◆ **WORK ITEM**: Wherever "block" turns up in the entries, copy out the line that holds it.

RECORD EXTRACTS Start Marker

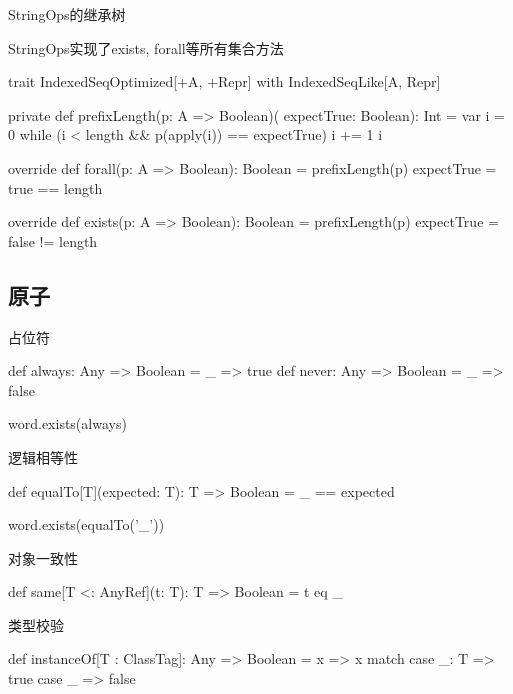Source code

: \begin{frame}[fragile]{StringOps的继承树}
 \begin{block}{StringOps实现了exists, forall等所有集合方法}
  \begin{scala}
trait IndexedSeqOptimized[+A, +Repr] with IndexedSeqLike[A, Repr] {  
  private def prefixLength(p: A => Boolean)(
    expectTrue: Boolean): Int = {
    var i = 0
    while (i < length && p(apply(i)) == expectTrue) i += 1
    i
  }

  override def forall(p: A => Boolean): Boolean = 
    prefixLength(p) { expectTrue = true } == length
  
  override def exists(p: A => Boolean): Boolean = 
    prefixLength(p) { expectTrue = false } != length
}
  \end{scala}
 \end{block}
\end{frame}

\subsection{原子}

\begin{frame}[fragile]{占位符}
  \begin{scala}
def always: Any => Boolean = _ => true
def never:  Any => Boolean = _ => false  

word.exists(always)
  \end{scala}
\end{frame}

\begin{frame}[fragile]{逻辑相等性}
  \begin{scala}
def equalTo[T](expected: T): T => Boolean = _ == expected

word.exists(equalTo('_'))
  \end{scala}
\end{frame}

\begin{frame}[fragile]{对象一致性}
  \begin{scala}
def same[T <: AnyRef](t: T): T => Boolean = t eq _
  \end{scala}
\end{frame}

\begin{frame}[fragile]{类型校验}
  \begin{scala}
def instanceOf[T : ClassTag]: Any => Boolean = x =>
  x match {
    case _: T => true
    case _    => false
  }
  \end{scala}
\end{frame}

RECORD EXTRACTS End Marker

◆ **WRITTEN ANSWER**:
 \begin{block}{StringOps实现了exists, forall等所有集合方法}
 \end{block}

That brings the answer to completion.